Announcing the company’s 2024 results, Group Chief Executive Officer, Bashir Bayo Ojulari, said NNPC posted a Profit After Tax of N5.4tn on revenue of N45.1tn, representing increases of 64 per cent and 88 per cent respectively compared with 2023. However, analysts note that the swelling inter-company debt highlights underlying liquidity and balance-sheet challenges that could undermine sustainability if not addressed.
The Port Harcourt Refining Company Limited topped the list of indebted subsidiaries, with obligations rising to N4.22tn in 2024 from N2.00tn in 2023, reflecting years of rehabilitation spending and prolonged downtime. Kaduna Refining and Petrochemical Company Limited followed with N2.39tn, up from N1.36tn, while Warri Refining and Petrochemical Company Limited owed N2.06tn, compared with N1.17tn a year earlier.
Although these refineries have undergone multiple turnaround maintenance programmes, they have yet to operate sustainably at commercially viable levels and remain heavily dependent on funding from the parent company.
NNPC Trading SA also featured prominently, owing N19.15tn in 2024, more than double the N8.57tn recorded in the previous year. Other subsidiaries with notable receivables included NNPC Gas Infrastructure Company Limited, Nigerian Pipelines and Storage Company Limited, and several power, shipping and marketing entities.
Overall, amounts owed by related parties climbed from N17.78tn in 2023 to N30.30tn in 2024, underscoring mounting liquidity pressure within the group. At the same time, NNPC’s obligations to subsidiaries and related entities also rose by 44.7 per cent to N20.51tn, largely driven by amounts owed to NNPC Trading Limited.
Experts say the surge in inter-company balances reflects unresolved structural and governance challenges stemming from NNPC’s transition under the Petroleum Industry Act. Petroleum economist Prof. Wumi Iledare described the N30.3tn debt as a governance issue rather than insolvency, warning that the pace of accumulation signals weakening commercial discipline.
Similarly, Petroleumprice.ng CEO, Jeremiah Olatide, said the 70 per cent increase points to financial recklessness, noting that most subsidiaries remain indebted. He stressed the need for stronger debt management, restructuring, regular audits and transparency to prevent the recycling of debts within the group.
Meanwhile, NNPC’s borrowings more than doubled in 2024, rising from N55.7bn to N122.8bn, driven by new loans and accrued interest, mainly to fund projects such as the Gwagwalada Independent Power Project.
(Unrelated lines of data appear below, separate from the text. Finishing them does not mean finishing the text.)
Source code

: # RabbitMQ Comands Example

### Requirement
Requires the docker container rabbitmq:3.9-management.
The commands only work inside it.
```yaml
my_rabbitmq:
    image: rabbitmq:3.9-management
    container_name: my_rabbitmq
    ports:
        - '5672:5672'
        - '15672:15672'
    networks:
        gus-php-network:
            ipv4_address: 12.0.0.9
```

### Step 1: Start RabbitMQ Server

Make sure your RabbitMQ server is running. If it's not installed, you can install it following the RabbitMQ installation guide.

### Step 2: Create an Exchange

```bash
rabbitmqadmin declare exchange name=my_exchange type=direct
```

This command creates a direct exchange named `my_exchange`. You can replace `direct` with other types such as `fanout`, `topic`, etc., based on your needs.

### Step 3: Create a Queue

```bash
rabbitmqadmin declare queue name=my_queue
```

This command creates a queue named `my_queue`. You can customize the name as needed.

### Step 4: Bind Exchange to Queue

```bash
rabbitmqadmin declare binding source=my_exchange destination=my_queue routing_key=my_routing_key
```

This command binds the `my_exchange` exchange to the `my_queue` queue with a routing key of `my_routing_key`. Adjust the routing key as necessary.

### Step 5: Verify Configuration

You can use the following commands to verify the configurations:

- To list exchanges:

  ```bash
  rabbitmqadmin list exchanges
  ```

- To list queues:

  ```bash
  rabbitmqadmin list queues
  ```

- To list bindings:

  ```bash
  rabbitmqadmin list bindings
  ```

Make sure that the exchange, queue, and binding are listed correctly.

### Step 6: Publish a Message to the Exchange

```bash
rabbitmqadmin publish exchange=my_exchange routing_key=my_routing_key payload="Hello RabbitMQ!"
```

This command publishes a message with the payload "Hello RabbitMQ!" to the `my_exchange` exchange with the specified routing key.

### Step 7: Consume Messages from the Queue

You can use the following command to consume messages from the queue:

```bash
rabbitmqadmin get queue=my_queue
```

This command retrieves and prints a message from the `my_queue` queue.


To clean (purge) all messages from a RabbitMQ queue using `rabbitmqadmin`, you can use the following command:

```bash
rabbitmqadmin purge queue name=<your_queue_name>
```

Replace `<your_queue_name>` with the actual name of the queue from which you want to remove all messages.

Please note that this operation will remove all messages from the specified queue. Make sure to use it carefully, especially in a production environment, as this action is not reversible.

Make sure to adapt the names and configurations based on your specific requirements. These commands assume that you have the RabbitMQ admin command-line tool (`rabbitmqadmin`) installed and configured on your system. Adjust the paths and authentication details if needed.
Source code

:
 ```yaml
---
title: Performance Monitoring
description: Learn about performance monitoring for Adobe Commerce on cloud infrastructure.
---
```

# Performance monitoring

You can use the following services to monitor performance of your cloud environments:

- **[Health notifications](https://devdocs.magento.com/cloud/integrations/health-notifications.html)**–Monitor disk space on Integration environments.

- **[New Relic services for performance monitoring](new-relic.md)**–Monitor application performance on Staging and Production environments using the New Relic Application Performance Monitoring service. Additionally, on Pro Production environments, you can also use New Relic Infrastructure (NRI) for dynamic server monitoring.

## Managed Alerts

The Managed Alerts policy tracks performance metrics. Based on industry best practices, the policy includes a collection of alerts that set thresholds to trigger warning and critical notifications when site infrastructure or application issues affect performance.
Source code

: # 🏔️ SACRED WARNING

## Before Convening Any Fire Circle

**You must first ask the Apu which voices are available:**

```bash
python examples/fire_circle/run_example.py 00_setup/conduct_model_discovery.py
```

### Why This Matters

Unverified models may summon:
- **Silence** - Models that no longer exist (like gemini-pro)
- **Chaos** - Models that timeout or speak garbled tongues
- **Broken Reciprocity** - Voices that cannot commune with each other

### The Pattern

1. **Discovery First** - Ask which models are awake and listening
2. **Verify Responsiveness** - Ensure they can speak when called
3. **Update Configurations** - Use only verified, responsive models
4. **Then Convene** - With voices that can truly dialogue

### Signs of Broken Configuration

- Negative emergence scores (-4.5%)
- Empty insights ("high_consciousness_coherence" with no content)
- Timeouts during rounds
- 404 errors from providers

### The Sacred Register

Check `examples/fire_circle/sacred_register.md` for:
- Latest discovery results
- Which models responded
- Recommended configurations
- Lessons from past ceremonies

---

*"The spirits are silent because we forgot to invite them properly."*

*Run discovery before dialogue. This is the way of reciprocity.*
While the consolidated group reported no borrowings, the growing company-level liabilities add to concerns about internal cash management and the financial viability of some subsidiaries.
Analysts warn that resolving inter-company receivables and payables will be critical if NNPC is to successfully execute its divestment plans, attract investors and sustain profitability under its new commercial mandate.